We begin by considering separately three aspects of caveolar water transport in cardiac myocytes that are addressed in this study: the identification and behavior of water channel proteins in sarcolemma-associated caveolae of isolated and in situ rat atrial and ventricular myocytes; the significance of the finding that, in situ, close association (colocalization) of Ap-1 and caveolin-3 is absent at 4°C, a change partially reversed by rewarming for 5 min at 20 or 37°C; and the conclusion that passive water flows underlie PCCS in hypertonic solutions. We then suggest how these two classes of water transport might interact under the near-isotonic conditions prevailing in situ and consider how this interaction might allow each caveola to function as an osmometer and regulator of the local osmolality in its subcaveolar cytoplasmic microdomain. Although, in this study, we deliberately restrict the scope of our discussion to the interactions of Ap-1 with the plasma membrane-associated caveolae of cardiac myocytes, our findings do not rule out that Ap-1 may interact in functionally significant ways with noncaveolar plasma membrane.

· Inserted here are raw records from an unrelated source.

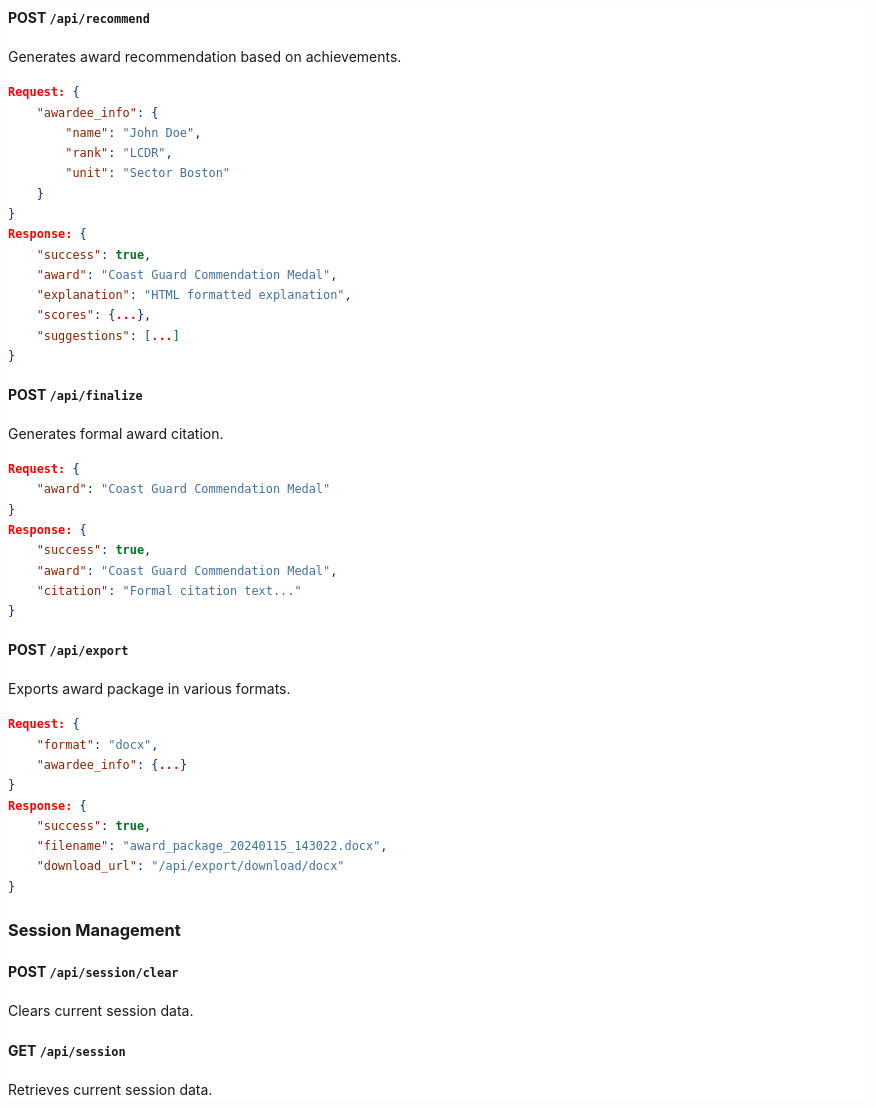 #### POST `/api/recommend`
Generates award recommendation based on achievements.
```json
Request: {
    "awardee_info": {
        "name": "John Doe",
        "rank": "LCDR",
        "unit": "Sector Boston"
    }
}
Response: {
    "success": true,
    "award": "Coast Guard Commendation Medal",
    "explanation": "HTML formatted explanation",
    "scores": {...},
    "suggestions": [...]
}
```

#### POST `/api/finalize`
Generates formal award citation.
```json
Request: {
    "award": "Coast Guard Commendation Medal"
}
Response: {
    "success": true,
    "award": "Coast Guard Commendation Medal",
    "citation": "Formal citation text..."
}
```

#### POST `/api/export`
Exports award package in various formats.
```json
Request: {
    "format": "docx",
    "awardee_info": {...}
}
Response: {
    "success": true,
    "filename": "award_package_20240115_143022.docx",
    "download_url": "/api/export/download/docx"
}
```

### Session Management

#### POST `/api/session/clear`
Clears current session data.

#### GET `/api/session`
Retrieves current session data.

Ap-1 in Rat Atrial and Ventricular Cardiomyocytes

Although Ap-1 has previously been identified in endocardial cells and endothelial cells of the rat heart (9), neither this water channel isoform nor any other has until now been described in cardiac myocytes except in an abstract (21). In this study we have identified Ap-1 in the subplasmalemmal cytosol of cardiac myocytes of four different rat cardiac myocyte-containing preparations: PCAM, FDAM, and in situ atrial or ventricular myocytes obtained by cutting frozen sections of rat atria or ventricles. In these models, confocal microscopy under control (isotonic) conditions at 21 or 37°C revealed close association (colocalization) of Ap-1 with caveolin-3. Unlike PCCS, which can be demonstrated in situ at 4°C, the close association of Ap-1 with caveolin-3 under isotonic conditions was temperature sensitive and partially reversible, being absent after brief incubation at 4°C and becoming partially reestablished on brief reincubation of the atrium in isotonic medium at 21 or 37°C. This finding is consistent with the implication of an energy-dependent, presumably endothermic process in the colocalization.

That Ap-1 associates closely (colocalizes) with caveolin-3 in four different rat heart experimental systems raises acutely the issue of whether water channels are inserted into the caveolar membrane from a cytoplasmic reservoir and whether the resulting close association (colocalization) is significant for caveolar function. We therefore performed further experiments in situ, varying separately either the osmolarity or the temperature, then combining these two variables. For this purpose we took advantage of the well-known phenomenon that microtubules depolymerize and are thereby rendered nonfunctional at 4°C (26) and our finding that, at 21 or 37°C, close association (colocalization) of Ap-1 with caveolin-3 is absent in hypertonic solutions. These experiments are discussed next.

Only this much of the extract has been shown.